++++ EXERCISE MATERIALS ++++

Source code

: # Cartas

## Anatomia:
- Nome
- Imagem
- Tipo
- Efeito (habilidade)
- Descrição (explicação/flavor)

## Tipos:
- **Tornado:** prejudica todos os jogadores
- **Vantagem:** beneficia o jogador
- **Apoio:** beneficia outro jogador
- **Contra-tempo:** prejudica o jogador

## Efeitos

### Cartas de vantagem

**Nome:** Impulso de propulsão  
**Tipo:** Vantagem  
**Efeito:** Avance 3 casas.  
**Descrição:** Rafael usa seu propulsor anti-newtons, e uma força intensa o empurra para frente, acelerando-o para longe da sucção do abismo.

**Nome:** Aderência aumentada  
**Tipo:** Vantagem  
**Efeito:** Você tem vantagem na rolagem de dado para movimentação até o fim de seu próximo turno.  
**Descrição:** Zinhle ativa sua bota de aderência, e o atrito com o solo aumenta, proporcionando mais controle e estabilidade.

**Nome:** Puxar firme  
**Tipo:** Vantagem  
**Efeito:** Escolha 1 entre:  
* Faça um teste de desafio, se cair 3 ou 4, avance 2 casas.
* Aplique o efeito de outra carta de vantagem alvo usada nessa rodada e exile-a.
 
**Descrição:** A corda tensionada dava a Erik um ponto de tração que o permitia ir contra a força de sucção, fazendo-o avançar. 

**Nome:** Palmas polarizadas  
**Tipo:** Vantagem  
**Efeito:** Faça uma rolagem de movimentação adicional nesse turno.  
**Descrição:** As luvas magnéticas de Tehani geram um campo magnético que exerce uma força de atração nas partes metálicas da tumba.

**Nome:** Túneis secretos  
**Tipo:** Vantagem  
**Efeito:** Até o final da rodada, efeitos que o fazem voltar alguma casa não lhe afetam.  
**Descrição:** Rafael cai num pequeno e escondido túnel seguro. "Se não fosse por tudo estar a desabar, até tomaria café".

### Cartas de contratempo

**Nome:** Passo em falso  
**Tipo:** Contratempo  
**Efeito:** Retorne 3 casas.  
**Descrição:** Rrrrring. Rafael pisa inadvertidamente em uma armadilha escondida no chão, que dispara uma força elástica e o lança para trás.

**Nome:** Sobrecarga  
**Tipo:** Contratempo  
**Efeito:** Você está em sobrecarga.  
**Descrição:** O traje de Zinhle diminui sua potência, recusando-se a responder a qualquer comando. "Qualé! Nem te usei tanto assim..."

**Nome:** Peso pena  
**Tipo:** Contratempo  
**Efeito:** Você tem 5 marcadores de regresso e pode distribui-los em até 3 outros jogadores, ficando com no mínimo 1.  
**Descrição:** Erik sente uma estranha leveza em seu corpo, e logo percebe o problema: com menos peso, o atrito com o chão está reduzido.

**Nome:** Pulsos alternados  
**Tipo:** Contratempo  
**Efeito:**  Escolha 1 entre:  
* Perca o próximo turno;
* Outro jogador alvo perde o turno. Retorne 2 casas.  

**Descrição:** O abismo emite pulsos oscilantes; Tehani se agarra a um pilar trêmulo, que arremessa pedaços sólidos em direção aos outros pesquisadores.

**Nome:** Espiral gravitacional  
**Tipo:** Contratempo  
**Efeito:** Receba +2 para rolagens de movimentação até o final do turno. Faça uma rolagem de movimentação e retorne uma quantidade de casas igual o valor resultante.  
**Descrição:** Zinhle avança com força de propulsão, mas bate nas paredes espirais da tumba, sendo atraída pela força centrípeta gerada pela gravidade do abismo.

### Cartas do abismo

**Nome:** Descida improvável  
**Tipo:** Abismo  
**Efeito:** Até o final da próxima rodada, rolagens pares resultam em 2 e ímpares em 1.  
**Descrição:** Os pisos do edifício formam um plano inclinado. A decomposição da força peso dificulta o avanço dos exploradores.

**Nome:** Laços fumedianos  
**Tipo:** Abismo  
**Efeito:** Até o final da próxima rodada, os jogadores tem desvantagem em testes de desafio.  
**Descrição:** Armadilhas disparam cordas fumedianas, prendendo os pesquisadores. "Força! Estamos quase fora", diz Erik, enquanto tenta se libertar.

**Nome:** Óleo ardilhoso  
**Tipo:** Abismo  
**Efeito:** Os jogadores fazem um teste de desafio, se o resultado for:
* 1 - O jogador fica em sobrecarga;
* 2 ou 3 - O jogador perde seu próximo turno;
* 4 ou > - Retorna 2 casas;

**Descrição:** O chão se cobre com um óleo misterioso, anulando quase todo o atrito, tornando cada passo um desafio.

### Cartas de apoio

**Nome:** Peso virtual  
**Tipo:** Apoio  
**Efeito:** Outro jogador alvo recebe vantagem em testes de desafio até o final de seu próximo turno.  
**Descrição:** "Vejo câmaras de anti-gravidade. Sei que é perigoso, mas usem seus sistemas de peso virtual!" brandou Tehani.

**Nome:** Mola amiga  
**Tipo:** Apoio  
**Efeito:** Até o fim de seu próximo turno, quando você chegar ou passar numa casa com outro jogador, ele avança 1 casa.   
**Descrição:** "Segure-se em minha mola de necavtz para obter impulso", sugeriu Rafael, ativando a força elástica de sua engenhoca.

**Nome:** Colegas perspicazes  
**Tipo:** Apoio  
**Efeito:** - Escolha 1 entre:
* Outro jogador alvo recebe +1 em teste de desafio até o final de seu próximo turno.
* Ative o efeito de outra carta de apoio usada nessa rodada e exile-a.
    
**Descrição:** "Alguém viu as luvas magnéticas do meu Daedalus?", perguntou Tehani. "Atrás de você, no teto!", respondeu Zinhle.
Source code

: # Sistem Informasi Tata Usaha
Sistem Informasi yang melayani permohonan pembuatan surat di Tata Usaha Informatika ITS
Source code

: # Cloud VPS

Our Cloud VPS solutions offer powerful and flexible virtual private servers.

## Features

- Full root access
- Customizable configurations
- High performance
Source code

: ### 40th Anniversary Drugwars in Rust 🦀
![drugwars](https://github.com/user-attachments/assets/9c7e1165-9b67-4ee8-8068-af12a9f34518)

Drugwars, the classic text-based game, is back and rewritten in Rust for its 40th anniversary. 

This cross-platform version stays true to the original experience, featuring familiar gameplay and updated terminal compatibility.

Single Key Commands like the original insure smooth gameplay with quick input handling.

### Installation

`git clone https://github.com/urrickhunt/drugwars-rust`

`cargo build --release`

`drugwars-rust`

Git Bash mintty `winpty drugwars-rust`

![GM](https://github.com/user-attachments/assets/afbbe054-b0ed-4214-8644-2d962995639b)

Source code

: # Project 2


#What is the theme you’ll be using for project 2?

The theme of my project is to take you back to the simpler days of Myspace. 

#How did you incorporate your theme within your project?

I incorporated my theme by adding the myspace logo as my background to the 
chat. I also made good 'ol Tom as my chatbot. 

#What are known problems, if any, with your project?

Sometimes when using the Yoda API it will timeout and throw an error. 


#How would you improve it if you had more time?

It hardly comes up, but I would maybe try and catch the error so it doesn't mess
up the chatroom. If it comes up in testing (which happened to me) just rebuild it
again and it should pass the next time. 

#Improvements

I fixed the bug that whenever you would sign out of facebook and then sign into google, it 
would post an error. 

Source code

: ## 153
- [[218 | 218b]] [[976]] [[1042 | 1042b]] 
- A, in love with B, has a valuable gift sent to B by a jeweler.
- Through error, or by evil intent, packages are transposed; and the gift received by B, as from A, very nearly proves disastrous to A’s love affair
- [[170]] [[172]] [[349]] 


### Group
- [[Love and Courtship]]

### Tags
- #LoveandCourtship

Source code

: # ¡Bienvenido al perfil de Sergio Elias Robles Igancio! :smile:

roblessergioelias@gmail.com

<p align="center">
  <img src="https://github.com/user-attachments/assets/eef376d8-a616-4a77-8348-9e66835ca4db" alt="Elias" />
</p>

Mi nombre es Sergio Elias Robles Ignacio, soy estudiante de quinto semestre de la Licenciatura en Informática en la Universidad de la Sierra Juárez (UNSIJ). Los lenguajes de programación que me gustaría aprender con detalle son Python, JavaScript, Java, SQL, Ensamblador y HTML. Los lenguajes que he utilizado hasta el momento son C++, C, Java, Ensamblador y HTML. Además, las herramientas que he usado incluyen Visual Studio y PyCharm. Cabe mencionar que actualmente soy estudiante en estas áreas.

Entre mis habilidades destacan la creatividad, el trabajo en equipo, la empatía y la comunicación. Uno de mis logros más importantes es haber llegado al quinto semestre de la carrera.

++++
++++ EXERCISE MATERIALS ++++

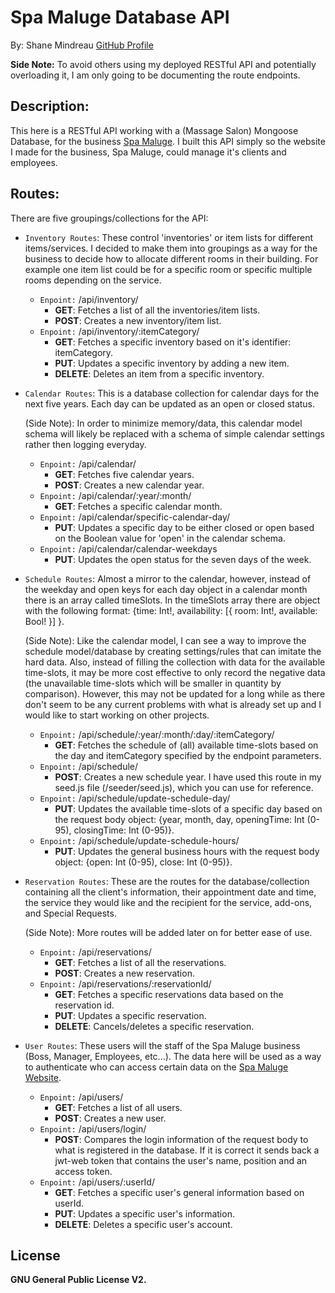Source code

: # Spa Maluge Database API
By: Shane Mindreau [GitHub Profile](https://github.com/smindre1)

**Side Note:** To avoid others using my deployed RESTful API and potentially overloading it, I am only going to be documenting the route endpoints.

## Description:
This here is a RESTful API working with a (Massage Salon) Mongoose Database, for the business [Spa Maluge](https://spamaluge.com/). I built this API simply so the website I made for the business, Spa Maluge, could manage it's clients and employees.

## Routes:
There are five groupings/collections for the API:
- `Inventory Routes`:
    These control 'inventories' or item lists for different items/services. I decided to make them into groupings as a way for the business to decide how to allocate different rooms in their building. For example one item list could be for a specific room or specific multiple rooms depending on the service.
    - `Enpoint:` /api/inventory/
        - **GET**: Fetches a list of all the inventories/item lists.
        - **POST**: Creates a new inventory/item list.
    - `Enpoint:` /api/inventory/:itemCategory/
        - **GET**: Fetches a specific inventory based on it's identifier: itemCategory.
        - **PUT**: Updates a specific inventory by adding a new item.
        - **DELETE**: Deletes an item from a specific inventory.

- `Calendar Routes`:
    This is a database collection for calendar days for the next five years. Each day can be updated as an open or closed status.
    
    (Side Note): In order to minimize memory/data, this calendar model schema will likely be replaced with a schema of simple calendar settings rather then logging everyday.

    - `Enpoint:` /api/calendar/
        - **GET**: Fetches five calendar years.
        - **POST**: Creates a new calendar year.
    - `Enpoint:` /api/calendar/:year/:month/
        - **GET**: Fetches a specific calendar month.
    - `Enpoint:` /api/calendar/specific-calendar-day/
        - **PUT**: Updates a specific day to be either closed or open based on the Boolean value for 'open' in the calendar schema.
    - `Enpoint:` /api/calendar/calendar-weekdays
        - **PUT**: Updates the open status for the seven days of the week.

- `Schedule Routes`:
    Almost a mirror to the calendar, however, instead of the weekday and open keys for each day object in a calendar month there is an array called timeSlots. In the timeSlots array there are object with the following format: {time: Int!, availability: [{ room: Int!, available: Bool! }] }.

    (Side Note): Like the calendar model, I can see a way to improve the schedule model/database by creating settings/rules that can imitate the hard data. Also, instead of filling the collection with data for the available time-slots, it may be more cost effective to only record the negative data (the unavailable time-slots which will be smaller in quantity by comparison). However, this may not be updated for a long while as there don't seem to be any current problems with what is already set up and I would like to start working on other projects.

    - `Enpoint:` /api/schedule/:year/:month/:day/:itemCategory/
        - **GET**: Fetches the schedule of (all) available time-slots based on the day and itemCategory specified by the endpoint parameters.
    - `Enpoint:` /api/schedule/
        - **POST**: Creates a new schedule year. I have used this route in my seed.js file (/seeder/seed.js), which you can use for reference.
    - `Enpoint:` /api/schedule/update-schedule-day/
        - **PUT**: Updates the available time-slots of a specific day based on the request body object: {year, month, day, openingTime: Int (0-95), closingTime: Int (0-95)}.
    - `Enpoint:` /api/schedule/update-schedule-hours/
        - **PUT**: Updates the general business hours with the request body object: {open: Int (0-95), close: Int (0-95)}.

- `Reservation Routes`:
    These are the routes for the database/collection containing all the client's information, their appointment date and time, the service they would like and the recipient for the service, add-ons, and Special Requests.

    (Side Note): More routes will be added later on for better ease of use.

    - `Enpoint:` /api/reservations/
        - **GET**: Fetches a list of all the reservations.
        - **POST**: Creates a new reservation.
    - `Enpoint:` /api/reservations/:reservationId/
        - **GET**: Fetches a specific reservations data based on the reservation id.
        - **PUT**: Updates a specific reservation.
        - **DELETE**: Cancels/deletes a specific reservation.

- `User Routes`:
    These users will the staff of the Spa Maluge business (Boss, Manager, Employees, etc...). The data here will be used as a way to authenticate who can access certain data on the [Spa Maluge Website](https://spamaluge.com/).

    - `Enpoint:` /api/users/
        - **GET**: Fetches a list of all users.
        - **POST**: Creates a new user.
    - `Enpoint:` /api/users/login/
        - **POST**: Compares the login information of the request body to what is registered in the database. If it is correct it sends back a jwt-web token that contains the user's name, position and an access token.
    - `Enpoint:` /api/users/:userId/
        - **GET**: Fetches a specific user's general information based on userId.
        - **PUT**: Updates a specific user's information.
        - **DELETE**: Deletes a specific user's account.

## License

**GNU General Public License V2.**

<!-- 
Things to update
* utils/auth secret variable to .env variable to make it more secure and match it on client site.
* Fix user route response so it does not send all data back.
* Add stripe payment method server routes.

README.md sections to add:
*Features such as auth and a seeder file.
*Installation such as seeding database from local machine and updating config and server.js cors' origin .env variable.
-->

++++
++++ EXERCISE MATERIALS ++++

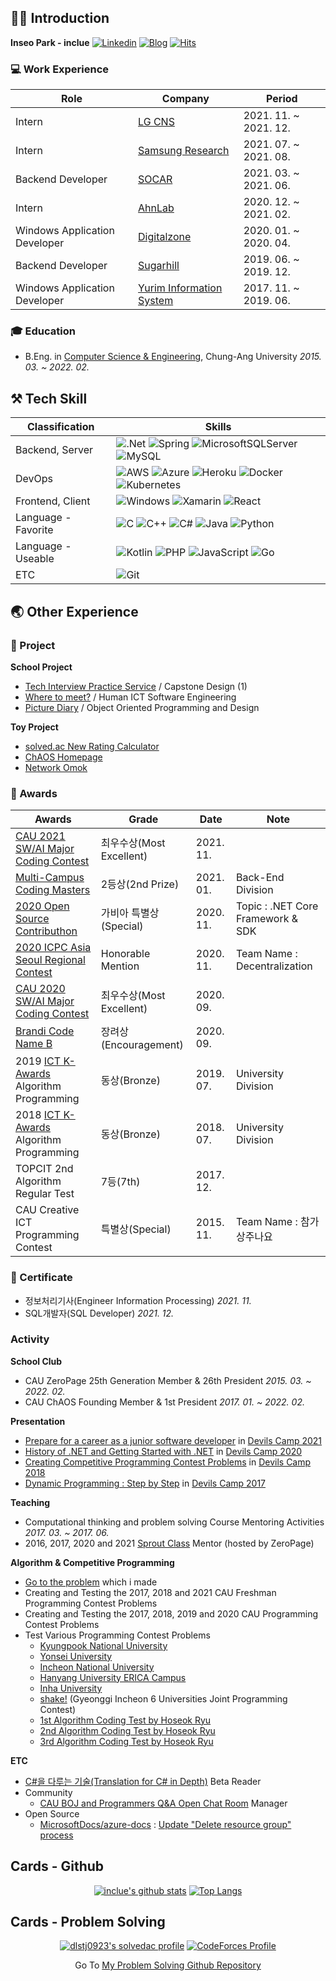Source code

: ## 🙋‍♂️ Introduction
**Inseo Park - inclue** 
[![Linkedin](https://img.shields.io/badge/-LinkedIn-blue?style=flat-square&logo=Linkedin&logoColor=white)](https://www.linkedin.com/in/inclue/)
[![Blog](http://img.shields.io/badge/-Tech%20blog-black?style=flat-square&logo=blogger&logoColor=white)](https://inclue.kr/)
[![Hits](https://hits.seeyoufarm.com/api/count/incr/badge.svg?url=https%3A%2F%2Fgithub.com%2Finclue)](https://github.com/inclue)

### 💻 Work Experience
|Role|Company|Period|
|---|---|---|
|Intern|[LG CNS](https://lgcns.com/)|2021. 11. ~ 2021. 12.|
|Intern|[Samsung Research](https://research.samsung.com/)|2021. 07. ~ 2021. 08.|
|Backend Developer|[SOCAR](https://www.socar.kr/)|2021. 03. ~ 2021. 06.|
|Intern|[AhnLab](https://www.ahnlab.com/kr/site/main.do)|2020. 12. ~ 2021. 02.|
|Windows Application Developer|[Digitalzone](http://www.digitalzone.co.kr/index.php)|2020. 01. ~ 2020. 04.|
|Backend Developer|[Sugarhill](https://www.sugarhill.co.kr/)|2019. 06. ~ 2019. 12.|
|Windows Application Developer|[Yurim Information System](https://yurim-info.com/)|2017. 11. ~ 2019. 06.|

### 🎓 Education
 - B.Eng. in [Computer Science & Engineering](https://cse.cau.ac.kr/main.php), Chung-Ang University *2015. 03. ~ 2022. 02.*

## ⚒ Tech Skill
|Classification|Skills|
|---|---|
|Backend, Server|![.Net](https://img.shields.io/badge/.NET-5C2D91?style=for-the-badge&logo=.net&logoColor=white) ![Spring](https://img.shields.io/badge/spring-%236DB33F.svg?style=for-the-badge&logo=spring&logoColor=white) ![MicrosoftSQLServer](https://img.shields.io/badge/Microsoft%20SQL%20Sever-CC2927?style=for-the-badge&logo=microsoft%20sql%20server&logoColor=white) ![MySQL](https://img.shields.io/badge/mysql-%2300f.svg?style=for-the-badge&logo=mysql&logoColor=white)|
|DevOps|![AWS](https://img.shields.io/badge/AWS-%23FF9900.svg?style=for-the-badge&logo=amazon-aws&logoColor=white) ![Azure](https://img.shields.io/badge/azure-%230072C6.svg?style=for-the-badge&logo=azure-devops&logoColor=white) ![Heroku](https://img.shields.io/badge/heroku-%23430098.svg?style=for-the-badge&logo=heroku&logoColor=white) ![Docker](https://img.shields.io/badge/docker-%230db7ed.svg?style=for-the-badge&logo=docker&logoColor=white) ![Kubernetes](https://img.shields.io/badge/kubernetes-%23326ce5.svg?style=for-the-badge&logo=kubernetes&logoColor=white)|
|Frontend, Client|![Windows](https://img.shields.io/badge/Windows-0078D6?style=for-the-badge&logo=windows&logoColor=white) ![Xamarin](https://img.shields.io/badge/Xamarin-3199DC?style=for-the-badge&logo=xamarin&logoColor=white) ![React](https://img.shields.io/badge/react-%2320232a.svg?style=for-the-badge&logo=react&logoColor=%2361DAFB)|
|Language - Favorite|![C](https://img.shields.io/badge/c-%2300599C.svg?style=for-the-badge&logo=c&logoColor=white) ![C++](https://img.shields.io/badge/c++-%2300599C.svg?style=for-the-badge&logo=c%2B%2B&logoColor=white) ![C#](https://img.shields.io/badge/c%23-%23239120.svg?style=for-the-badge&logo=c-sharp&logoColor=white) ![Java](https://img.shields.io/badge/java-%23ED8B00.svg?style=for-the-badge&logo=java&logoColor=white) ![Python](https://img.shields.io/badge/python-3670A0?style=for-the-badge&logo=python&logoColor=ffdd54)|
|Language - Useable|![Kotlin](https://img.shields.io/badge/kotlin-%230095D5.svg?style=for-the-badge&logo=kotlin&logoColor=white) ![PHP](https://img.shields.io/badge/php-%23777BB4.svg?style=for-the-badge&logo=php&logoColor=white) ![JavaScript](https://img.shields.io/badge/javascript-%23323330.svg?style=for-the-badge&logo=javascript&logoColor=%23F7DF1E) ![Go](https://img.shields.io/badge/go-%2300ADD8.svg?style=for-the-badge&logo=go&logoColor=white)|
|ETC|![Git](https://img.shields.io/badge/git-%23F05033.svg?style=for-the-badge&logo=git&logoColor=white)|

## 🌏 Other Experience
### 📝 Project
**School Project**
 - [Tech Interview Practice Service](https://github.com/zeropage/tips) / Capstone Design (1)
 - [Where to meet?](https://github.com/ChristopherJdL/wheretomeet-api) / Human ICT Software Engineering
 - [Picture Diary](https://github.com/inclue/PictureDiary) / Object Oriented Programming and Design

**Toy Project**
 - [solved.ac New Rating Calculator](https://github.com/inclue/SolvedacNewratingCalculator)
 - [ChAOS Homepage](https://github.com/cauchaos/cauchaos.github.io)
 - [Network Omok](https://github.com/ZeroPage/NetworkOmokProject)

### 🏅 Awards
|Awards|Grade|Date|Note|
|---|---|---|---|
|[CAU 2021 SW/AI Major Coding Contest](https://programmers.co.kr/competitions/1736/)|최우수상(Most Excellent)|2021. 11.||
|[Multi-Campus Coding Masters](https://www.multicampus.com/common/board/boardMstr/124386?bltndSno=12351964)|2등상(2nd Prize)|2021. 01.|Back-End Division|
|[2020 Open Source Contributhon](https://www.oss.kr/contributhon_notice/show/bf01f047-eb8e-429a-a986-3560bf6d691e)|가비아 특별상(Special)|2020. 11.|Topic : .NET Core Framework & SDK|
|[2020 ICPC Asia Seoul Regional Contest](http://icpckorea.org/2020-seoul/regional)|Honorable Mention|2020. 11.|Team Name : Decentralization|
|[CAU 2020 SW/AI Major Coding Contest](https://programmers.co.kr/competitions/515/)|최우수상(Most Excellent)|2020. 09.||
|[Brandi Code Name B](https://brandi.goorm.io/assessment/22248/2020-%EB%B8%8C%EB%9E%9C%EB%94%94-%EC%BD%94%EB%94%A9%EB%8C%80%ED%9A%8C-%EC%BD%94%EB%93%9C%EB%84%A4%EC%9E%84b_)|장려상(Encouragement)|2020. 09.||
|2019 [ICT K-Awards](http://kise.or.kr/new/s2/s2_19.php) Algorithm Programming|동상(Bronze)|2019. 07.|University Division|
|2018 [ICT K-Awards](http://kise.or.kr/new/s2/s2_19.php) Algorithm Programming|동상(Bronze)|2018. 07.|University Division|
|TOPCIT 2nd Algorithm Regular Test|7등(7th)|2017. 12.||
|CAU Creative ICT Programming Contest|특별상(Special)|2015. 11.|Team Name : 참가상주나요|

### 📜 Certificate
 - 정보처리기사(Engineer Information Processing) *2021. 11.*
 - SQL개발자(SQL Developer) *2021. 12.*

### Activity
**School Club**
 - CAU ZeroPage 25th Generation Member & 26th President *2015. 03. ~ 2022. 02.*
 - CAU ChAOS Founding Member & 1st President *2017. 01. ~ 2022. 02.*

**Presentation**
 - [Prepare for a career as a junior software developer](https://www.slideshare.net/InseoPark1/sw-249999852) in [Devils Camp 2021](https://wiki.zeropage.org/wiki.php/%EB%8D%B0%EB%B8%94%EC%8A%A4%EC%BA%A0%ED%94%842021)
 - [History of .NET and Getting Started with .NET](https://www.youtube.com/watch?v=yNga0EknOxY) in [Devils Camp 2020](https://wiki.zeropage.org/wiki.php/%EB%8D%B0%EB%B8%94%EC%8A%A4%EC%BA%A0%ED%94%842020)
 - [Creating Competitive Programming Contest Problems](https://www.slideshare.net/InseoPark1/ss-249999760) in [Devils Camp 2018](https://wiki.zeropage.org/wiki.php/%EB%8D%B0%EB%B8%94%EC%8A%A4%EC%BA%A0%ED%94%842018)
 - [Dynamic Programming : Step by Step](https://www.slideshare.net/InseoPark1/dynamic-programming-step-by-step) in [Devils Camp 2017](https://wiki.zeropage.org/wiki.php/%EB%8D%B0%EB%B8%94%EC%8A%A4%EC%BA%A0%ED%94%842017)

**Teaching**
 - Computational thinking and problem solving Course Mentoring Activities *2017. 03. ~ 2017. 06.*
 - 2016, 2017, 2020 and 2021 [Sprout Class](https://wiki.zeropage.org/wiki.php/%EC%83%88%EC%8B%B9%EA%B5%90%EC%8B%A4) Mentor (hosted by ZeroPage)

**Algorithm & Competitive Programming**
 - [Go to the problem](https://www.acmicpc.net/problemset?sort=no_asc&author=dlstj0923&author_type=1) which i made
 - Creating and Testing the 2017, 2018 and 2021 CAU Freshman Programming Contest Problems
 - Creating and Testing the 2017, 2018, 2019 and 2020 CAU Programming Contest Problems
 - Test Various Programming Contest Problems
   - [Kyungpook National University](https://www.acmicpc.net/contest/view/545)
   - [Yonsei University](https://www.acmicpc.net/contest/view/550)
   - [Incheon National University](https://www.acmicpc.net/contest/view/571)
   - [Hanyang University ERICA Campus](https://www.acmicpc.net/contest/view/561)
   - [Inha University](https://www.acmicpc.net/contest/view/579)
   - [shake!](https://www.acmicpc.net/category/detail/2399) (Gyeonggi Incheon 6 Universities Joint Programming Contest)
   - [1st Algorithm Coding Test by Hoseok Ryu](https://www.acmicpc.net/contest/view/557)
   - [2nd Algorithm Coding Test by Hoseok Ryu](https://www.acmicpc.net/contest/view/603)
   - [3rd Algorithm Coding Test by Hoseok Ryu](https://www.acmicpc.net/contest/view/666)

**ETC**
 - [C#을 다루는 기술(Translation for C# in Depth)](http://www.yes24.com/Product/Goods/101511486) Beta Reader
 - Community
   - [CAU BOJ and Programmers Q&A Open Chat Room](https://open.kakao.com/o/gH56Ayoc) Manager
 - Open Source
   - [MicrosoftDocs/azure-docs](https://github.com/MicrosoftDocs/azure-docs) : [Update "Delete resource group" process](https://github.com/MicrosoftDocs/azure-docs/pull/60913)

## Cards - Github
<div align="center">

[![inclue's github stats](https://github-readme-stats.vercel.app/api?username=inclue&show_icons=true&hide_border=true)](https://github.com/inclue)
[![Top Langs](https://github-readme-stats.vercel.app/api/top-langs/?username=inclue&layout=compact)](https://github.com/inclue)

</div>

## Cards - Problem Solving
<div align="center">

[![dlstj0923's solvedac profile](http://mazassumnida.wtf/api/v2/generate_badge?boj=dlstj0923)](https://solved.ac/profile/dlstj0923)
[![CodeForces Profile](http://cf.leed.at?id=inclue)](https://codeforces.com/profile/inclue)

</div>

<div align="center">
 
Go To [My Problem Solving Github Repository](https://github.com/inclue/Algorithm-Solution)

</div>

++++

▶ **WHAT IS NEEDED**:
Among the entries, how many lines include the string "main"? Please reply with only the number.

▶ **RESULT**:
2